__Available data__
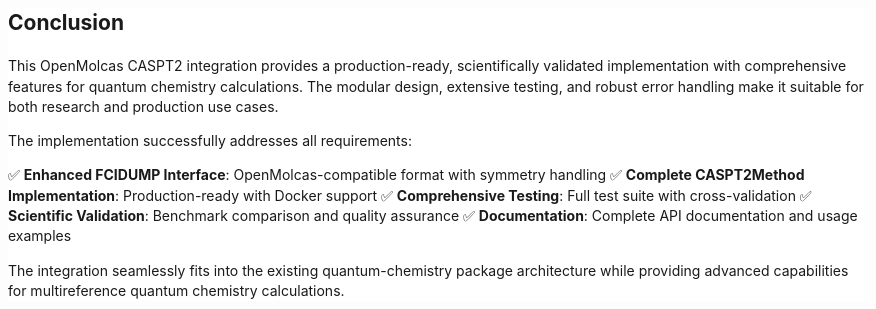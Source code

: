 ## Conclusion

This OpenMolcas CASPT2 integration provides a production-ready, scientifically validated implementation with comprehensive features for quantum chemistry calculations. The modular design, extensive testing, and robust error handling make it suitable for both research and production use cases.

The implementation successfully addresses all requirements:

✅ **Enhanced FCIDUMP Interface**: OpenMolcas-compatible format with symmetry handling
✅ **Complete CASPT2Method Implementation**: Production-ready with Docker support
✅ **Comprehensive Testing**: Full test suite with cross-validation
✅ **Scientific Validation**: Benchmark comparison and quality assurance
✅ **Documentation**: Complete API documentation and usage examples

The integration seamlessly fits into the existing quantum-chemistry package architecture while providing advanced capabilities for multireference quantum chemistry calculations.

* * *

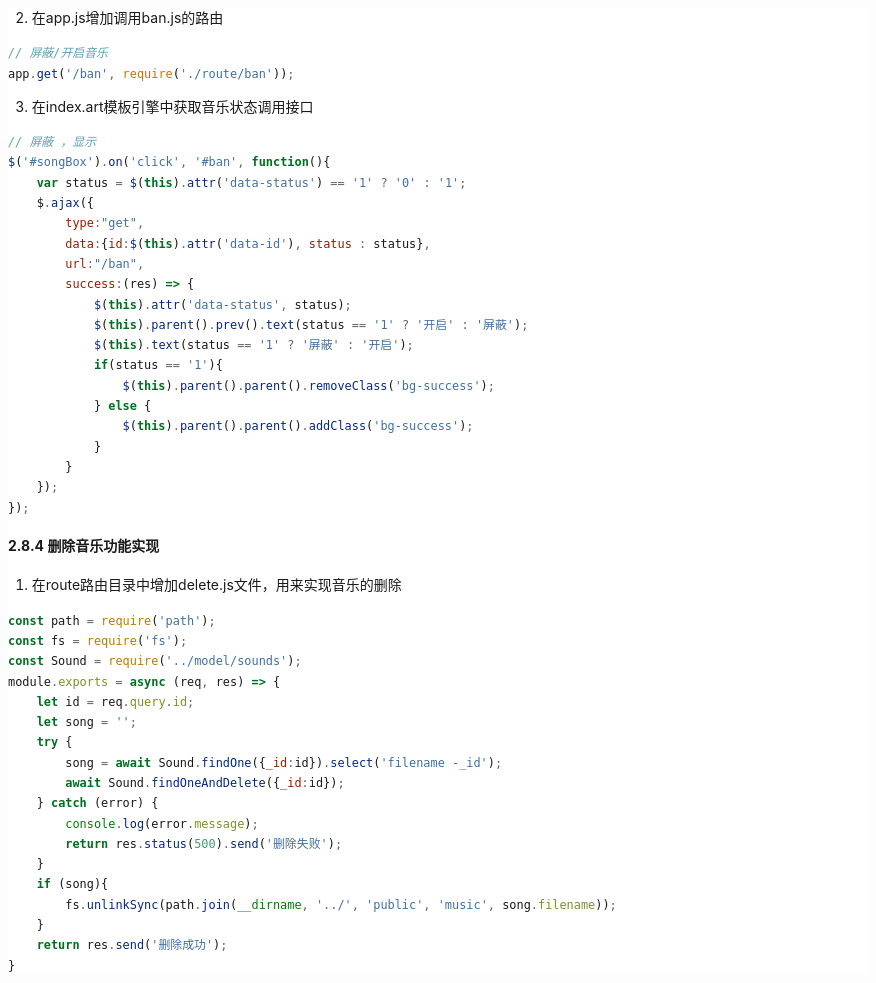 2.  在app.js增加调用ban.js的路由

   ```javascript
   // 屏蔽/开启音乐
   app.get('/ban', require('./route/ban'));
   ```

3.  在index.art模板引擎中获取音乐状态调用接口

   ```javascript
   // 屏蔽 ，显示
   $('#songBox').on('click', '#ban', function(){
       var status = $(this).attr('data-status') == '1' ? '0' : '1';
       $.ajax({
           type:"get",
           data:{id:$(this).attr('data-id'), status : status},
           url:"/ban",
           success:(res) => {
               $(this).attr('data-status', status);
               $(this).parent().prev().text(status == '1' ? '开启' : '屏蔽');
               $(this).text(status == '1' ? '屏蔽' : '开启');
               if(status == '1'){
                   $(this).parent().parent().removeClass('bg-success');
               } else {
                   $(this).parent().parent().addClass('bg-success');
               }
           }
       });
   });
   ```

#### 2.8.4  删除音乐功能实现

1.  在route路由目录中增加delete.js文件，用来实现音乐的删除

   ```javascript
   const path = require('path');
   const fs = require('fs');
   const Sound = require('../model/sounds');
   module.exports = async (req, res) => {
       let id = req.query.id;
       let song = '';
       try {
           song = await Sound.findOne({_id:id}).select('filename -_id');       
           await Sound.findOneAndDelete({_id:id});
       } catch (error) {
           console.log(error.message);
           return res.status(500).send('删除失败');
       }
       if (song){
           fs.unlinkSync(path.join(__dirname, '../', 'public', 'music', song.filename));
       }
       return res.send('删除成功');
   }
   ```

...

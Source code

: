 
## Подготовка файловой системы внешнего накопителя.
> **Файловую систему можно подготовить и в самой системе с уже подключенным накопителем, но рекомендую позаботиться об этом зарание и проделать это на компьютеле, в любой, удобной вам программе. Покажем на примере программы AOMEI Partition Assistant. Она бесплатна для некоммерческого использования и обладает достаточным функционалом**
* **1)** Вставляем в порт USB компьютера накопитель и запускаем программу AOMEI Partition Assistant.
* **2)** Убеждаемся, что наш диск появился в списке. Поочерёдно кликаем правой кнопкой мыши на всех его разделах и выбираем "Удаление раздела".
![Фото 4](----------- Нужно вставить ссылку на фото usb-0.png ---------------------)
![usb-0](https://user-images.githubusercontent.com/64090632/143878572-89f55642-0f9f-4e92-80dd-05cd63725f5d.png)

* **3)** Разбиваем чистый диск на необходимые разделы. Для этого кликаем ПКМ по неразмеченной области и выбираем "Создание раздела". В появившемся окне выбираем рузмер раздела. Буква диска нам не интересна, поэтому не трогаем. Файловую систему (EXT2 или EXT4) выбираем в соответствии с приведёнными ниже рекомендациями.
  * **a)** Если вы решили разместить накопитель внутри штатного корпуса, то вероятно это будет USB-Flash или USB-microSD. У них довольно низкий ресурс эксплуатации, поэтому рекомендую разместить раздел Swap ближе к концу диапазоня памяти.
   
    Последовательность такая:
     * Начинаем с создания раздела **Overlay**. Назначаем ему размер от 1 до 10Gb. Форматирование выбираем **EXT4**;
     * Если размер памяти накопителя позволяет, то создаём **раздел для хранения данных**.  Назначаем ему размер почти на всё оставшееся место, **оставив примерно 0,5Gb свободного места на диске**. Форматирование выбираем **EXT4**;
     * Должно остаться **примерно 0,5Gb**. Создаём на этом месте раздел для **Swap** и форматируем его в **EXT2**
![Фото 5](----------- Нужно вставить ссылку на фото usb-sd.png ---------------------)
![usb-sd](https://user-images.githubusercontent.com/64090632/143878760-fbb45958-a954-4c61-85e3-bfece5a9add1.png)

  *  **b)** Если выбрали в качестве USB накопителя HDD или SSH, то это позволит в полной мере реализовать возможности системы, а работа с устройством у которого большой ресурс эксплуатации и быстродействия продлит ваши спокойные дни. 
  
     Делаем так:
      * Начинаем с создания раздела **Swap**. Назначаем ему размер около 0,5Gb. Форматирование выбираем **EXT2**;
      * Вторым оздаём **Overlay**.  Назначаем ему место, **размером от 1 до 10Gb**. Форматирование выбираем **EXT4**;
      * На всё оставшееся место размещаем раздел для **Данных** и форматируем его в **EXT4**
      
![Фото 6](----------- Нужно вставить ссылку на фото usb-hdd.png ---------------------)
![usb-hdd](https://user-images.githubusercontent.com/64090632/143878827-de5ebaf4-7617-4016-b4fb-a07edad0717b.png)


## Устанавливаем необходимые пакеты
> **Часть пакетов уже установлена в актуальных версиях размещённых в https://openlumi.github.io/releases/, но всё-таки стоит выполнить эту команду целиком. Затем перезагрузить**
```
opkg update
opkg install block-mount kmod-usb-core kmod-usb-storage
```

__Problem requirements__
Take exactly the lines from the one containing "концу диапазоня памяти." through the one containing "10Gb**. Форматирование выбираем **EXT4**;" in the data above, and output them with nothing added.

__Solution to the problem__
  * **a)** Если вы решили разместить накопитель внутри штатного корпуса, то вероятно это будет USB-Flash или USB-microSD. У них довольно низкий ресурс эксплуатации, поэтому рекомендую разместить раздел Swap ближе к концу диапазоня памяти.
   
    Последовательность такая:
     * Начинаем с создания раздела **Overlay**. Назначаем ему размер от 1 до 10Gb. Форматирование выбираем **EXT4**;
     * Если размер памяти накопителя позволяет, то создаём **раздел для хранения данных**.  Назначаем ему размер почти на всё оставшееся место, **оставив примерно 0,5Gb свободного места на диске**. Форматирование выбираем **EXT4**;
     * Должно остаться **примерно 0,5Gb**. Создаём на этом месте раздел для **Swap** и форматируем его в **EXT2**
![Фото 5](----------- Нужно вставить ссылку на фото usb-sd.png ---------------------)
![usb-sd](https://user-images.githubusercontent.com/64090632/143878760-fbb45958-a954-4c61-85e3-bfece5a9add1.png)

  *  **b)** Если выбрали в качестве USB накопителя HDD или SSH, то это позволит в полной мере реализовать возможности системы, а работа с устройством у которого большой ресурс эксплуатации и быстродействия продлит ваши спокойные дни. 
  
     Делаем так:
      * Начинаем с создания раздела **Swap**. Назначаем ему размер около 0,5Gb. Форматирование выбираем **EXT2**;
      * Вторым оздаём **Overlay**.  Назначаем ему место, **размером от 1 до 10Gb**. Форматирование выбираем **EXT4**;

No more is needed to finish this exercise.